(Saved entries)
┄┄┄┄┄┄┄┄┄┄

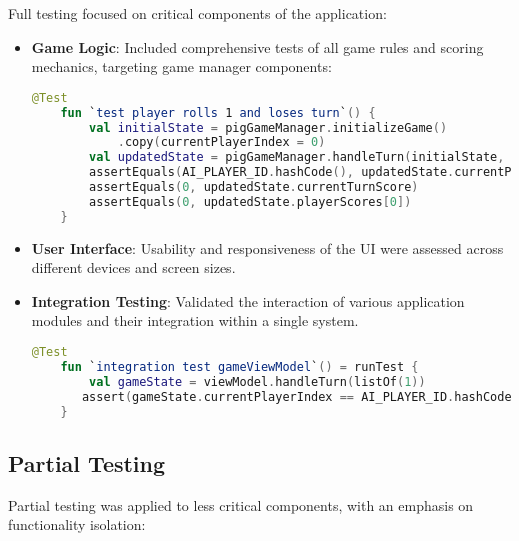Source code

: Full testing focused on critical components of the application:
\begin{itemize}
    \item \textbf{Game Logic}: Included comprehensive tests of all game rules and scoring mechanics, targeting game manager components:
    \begin{lstlisting}[language=Kotlin, caption=Unit Test for Game Logic, label=lst:game_logic_unit]
    @Test
    fun `test player rolls 1 and loses turn`() {
        val initialState = pigGameManager.initializeGame()
            .copy(currentPlayerIndex = 0)
        val updatedState = pigGameManager.handleTurn(initialState, 1) 
        assertEquals(AI_PLAYER_ID.hashCode(), updatedState.currentPlayerIndex)
        assertEquals(0, updatedState.currentTurnScore)
        assertEquals(0, updatedState.playerScores[0])
    } 
    \end{lstlisting}

    \item \textbf{User Interface}: Usability and responsiveness of the UI were assessed across different devices and screen sizes.
    \item \textbf{Integration Testing}: Validated the interaction of various application modules and their integration within a single system.
    \begin{lstlisting}[language=Kotlin, caption=Integration Test for Game View Model, label=lst:integration_game_view_model]
    @Test
    fun `integration test gameViewModel`() = runTest {
        val gameState = viewModel.handleTurn(listOf(1))
       assert(gameState.currentPlayerIndex == AI_PLAYER_ID.hashCode())
    } 
    \end{lstlisting}
\end{itemize}

\subsection{Partial Testing}

Partial testing was applied to less critical components, with an emphasis on functionality isolation:

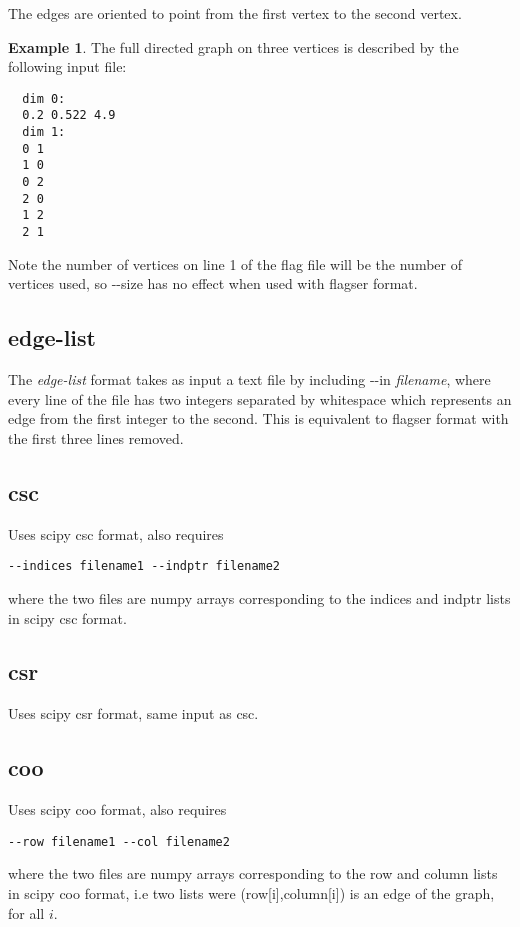 \documentclass{amsart}
\theoremstyle{definition}
\newtheorem*{example*}{Example}
\begin{document}
\noindent
The edges are oriented to point from the first vertex to the second vertex.

\begin{example*}
  The full directed graph on three vertices is described by the
  following input file:

  \vspace{.5em}
  \begin{verbatim}
  dim 0:
  0.2 0.522 4.9
  dim 1:
  0 1
  1 0
  0 2
  2 0
  1 2
  2 1
  \end{verbatim}
\end{example*}

Note the number of vertices on line 1 of the flag file will be the number of vertices used, so -{}-size has no effect when used with flagser format.

\subsection{edge-list}
The \textit{edge-list} format takes as input a text file by including -{}-in \textit{filename}, where every line of the file has two integers separated by whitespace which represents an edge from the first integer to the second. This is equivalent to flagser format with the first three lines removed.

\subsection{csc}
Uses scipy csc format, also requires
\begin{verbatim}--indices filename1 --indptr filename2\end{verbatim}
where the two files are numpy arrays corresponding to the indices and indptr lists in scipy csc format.

\subsection{csr}
Uses scipy csr format, same input as csc.

\subsection{coo}
Uses scipy coo format, also requires
\begin{verbatim}--row filename1 --col filename2\end{verbatim}
 where the two files are numpy arrays corresponding to the row and column lists in scipy coo format, i.e two lists were (row[i],column[i]) is an edge of the graph, for all $i$.
\end{document}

┄┄┄┄┄┄┄┄┄┄

# REQUIRED ACTION:
Which lines of the records above contain the word "pigGameManager"? Report each one.

# TASK SOLUTION:
        val initialState = pigGameManager.initializeGame()
        val updatedState = pigGameManager.handleTurn(initialState, 1) 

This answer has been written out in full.